**TASK GOAL:**
Give back every record below precisely as written.
··· GIVEN DATA
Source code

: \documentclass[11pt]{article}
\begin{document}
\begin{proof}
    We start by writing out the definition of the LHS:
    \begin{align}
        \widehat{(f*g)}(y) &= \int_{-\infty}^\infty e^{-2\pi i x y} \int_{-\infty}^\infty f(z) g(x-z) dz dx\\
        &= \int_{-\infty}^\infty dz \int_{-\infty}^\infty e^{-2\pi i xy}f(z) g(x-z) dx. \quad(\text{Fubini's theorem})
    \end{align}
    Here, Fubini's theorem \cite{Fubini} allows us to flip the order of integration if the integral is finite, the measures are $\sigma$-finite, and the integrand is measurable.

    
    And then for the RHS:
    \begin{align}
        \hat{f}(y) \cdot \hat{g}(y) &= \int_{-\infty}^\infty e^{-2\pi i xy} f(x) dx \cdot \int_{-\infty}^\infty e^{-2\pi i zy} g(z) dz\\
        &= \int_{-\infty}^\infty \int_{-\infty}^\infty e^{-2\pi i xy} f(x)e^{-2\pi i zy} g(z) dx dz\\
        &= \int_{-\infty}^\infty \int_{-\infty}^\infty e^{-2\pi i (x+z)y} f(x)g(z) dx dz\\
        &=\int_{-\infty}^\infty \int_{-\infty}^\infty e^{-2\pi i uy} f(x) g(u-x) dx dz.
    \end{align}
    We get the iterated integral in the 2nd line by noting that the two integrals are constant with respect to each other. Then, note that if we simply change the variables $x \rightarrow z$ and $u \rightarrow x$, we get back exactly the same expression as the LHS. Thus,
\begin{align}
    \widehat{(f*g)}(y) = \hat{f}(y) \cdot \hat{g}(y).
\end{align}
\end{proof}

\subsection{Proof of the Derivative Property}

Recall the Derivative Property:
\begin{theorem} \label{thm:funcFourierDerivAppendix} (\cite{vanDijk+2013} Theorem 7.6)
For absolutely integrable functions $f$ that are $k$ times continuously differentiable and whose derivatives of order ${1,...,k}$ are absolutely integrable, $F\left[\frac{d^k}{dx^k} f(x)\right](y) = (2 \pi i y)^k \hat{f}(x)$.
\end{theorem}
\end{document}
······
**EXERCISE ANSWER:**
Source code

: \documentclass[11pt]{article}
\begin{document}
\begin{proof}
    We start by writing out the definition of the LHS:
    \begin{align}
        \widehat{(f*g)}(y) &= \int_{-\infty}^\infty e^{-2\pi i x y} \int_{-\infty}^\infty f(z) g(x-z) dz dx\\
        &= \int_{-\infty}^\infty dz \int_{-\infty}^\infty e^{-2\pi i xy}f(z) g(x-z) dx. \quad(\text{Fubini's theorem})
    \end{align}
    Here, Fubini's theorem \cite{Fubini} allows us to flip the order of integration if the integral is finite, the measures are $\sigma$-finite, and the integrand is measurable.

    
    And then for the RHS:
    \begin{align}
        \hat{f}(y) \cdot \hat{g}(y) &= \int_{-\infty}^\infty e^{-2\pi i xy} f(x) dx \cdot \int_{-\infty}^\infty e^{-2\pi i zy} g(z) dz\\
        &= \int_{-\infty}^\infty \int_{-\infty}^\infty e^{-2\pi i xy} f(x)e^{-2\pi i zy} g(z) dx dz\\
        &= \int_{-\infty}^\infty \int_{-\infty}^\infty e^{-2\pi i (x+z)y} f(x)g(z) dx dz\\
        &=\int_{-\infty}^\infty \int_{-\infty}^\infty e^{-2\pi i uy} f(x) g(u-x) dx dz.
    \end{align}
    We get the iterated integral in the 2nd line by noting that the two integrals are constant with respect to each other. Then, note that if we simply change the variables $x \rightarrow z$ and $u \rightarrow x$, we get back exactly the same expression as the LHS. Thus,
\begin{align}
    \widehat{(f*g)}(y) = \hat{f}(y) \cdot \hat{g}(y).
\end{align}
\end{proof}

\subsection{Proof of the Derivative Property}

Recall the Derivative Property:
\begin{theorem} \label{thm:funcFourierDerivAppendix} (\cite{vanDijk+2013} Theorem 7.6)
For absolutely integrable functions $f$ that are $k$ times continuously differentiable and whose derivatives of order ${1,...,k}$ are absolutely integrable, $F\left[\frac{d^k}{dx^k} f(x)\right](y) = (2 \pi i y)^k \hat{f}(x)$.
\end{theorem}
\end{document}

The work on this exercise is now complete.